Blooming Here. Living Now.

Friday, June 7, 2019

The Fountain of Tears

  Our first day in Israel, we had the opportunity to visit the Fountain of Tears in Arad.  While we approached the humble looking building from the dusty parking lot, I had no idea how moving this experience would be.  Inside the tented building, was the Fountain of Tears: a “Sculptured dialogue of suffering between the Holocaust and the Crucifixion” created by artist Rick Wienecke, who has now  created and opened to the public a second Fountain of Tears in Poland, just outside the Death Gate of Auschwitz.  You can watch the same explanation we saw here: https://fountainoftears.org/
 In the Fountain of Tears, there are several frames with bronze figures with shaved heads in striped prisoner garb in the foreground, and a depiction of Christ languishing on the cross behind them. Pillars of rocks separate each scene, with rivulets of water streaming down, signifying the tears of the Father. There is a visual identification between Christ, writhing with pain upon the cross, and the Holocaust victims, as Jesus' head is shorn, and the number 1534 is tattooed upon his forearm, just as all prisoners of Auschwitz were tattooed with a number.

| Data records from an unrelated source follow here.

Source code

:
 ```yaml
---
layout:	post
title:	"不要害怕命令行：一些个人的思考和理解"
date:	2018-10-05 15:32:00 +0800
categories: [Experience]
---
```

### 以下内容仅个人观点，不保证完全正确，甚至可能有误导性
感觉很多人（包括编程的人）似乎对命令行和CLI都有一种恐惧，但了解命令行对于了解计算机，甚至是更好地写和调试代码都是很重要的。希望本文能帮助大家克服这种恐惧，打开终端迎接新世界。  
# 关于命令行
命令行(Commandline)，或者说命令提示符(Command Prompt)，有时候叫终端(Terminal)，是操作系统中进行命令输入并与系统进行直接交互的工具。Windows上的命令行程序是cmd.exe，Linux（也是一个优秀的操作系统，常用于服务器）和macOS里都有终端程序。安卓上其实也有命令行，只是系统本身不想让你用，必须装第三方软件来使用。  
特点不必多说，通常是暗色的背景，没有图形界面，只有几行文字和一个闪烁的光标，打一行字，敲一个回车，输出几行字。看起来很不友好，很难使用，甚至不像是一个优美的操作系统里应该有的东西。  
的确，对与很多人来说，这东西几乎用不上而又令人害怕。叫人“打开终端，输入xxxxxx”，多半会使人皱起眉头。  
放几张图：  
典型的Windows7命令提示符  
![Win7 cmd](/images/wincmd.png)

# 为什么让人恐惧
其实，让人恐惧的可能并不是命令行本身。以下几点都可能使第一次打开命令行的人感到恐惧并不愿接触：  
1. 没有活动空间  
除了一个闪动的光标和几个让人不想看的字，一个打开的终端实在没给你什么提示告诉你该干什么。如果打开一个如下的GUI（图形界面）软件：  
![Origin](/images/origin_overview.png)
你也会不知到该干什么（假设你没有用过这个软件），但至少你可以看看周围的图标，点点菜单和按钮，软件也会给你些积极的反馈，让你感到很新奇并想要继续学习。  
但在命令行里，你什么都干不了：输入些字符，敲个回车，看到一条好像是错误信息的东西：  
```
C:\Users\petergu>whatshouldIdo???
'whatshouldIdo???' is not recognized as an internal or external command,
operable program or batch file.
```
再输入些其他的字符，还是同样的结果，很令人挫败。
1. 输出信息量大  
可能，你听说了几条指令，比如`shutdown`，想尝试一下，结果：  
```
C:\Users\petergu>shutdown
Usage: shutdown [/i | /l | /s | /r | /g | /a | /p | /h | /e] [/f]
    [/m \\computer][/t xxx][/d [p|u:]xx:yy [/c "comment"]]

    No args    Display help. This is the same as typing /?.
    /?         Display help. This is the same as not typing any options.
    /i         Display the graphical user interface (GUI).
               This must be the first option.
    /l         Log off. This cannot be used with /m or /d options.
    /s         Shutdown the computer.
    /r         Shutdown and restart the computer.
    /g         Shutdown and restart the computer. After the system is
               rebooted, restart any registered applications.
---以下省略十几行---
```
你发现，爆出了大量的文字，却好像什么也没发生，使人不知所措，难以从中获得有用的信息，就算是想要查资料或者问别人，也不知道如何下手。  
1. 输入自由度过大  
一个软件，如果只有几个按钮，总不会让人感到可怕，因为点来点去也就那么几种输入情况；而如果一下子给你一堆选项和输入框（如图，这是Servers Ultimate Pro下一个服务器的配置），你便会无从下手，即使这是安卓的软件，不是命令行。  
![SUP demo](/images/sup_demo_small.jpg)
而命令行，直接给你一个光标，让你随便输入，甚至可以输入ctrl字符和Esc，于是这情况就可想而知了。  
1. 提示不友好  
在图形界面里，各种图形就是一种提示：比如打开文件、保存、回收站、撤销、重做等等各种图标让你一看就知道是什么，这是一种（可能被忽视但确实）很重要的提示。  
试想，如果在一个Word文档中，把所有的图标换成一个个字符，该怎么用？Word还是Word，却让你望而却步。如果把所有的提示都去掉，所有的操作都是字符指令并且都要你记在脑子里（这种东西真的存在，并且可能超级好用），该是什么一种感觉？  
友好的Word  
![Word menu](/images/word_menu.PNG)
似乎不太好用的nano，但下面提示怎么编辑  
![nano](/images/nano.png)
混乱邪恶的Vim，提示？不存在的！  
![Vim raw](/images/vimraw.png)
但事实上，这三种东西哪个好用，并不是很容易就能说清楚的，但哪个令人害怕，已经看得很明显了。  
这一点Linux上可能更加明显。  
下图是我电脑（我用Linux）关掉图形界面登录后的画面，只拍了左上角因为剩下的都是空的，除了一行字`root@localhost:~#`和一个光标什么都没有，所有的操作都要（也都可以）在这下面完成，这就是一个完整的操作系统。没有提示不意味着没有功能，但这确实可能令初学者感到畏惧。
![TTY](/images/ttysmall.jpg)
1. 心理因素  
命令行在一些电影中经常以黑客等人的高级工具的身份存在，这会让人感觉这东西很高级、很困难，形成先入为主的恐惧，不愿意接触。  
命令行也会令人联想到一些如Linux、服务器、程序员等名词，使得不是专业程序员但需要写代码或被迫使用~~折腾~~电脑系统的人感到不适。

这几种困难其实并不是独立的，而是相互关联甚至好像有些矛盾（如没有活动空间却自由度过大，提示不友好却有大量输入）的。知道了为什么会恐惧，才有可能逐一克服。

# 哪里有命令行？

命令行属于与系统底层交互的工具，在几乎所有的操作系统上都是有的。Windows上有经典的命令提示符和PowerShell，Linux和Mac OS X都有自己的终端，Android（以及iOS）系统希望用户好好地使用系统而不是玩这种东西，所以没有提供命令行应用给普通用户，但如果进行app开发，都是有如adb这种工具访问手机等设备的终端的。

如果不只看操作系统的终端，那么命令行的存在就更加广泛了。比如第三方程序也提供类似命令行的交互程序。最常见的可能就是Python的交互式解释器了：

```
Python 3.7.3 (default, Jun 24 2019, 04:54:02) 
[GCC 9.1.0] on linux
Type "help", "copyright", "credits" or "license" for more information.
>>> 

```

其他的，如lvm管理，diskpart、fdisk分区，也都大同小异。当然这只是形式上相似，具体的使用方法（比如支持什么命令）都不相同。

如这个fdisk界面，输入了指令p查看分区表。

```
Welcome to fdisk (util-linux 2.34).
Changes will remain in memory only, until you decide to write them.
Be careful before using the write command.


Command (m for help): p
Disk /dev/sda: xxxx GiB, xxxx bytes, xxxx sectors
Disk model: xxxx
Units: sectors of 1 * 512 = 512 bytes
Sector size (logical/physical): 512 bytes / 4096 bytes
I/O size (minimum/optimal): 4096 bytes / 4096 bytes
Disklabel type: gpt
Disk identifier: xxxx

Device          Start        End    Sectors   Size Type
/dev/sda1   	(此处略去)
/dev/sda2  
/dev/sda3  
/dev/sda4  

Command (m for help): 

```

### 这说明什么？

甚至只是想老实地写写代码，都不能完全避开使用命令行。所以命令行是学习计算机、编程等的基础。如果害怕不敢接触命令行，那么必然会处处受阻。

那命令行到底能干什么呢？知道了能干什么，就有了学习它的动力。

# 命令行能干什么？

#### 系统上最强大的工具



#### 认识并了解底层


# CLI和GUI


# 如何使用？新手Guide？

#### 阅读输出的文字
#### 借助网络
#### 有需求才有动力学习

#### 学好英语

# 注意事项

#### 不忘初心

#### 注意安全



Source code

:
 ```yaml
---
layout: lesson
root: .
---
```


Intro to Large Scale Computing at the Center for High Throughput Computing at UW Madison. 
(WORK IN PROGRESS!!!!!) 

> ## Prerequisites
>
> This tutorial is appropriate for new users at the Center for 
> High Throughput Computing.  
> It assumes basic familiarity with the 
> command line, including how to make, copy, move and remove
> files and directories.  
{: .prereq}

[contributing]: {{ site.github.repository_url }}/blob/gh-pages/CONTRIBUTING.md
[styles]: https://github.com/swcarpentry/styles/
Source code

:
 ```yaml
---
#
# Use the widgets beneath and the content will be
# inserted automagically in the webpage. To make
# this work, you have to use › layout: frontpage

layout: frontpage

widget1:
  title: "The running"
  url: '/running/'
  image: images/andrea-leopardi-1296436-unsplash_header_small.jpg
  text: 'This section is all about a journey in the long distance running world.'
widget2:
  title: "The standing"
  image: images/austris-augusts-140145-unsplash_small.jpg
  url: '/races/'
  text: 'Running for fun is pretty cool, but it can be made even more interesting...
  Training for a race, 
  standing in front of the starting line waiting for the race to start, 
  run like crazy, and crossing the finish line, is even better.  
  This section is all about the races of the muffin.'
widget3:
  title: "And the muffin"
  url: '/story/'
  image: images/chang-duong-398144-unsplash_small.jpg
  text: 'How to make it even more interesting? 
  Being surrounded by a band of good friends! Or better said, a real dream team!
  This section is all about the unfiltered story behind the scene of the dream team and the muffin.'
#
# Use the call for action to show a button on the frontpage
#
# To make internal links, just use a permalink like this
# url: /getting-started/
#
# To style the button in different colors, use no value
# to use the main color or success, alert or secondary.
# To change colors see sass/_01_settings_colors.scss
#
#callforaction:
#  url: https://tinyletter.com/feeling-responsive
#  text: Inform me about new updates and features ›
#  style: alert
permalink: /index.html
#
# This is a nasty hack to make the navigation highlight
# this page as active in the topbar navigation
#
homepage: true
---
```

Mark 15:34 is the cry from Scripture, "My God, my God, why have You forsaken me?"  It is this very cry that haunts the Sondercommando who recorded these tragic events in his memoir.  Sondercommandos were Jewish prisoners who were forced, on threat of their own deaths, to aid with the poisoning and disposal of gas chamber victims during the Holocaust.  They lied to the prisoners to prevent revolt, reassuring them that they would be fed after they had taken their showers.  Once up to 2,500 people were sealed inside the chamber, the poison gas took nearly 20 minutes to bring death.  The screams of agony of the first ten minutes are seared upon his consciousness.  Psalm 22: "My God, My God, why hast Thou forsaken me?" was the loudest and most frequent cry.
 When the artist, Rick Wienecke, first began the sculpture, he said "I had a sense that this was not just a piece of art that we were about to do, but it was actually an intercession."  The viewers of this work are often deeply moved, and many healing tears by both Jew and Gentile have been shed here.  Putting the crucifixion and holocaust together has been a complete reframing of the crucifixion for the Jewish audience.  I was saddened to realize that the Jews look often at the image of the crucifixion of Jesus from their collective memory as being the most negative image ever, because the persecution toward them in Europe was often propagated by the church, and under the banner of them deserving punishment for being the "Christ killers." How ironic to lash out against the "Christ-killers" while failing to recognize that very lashing out as part of the reason why Christ had to come to die. The undeniable history of Christians being involved in Anti-Semitism through the ages is tragic, and compels me to be involved in the many opportunities for the prayerful work of blessing God's people Israel and doing the work of reconciliation.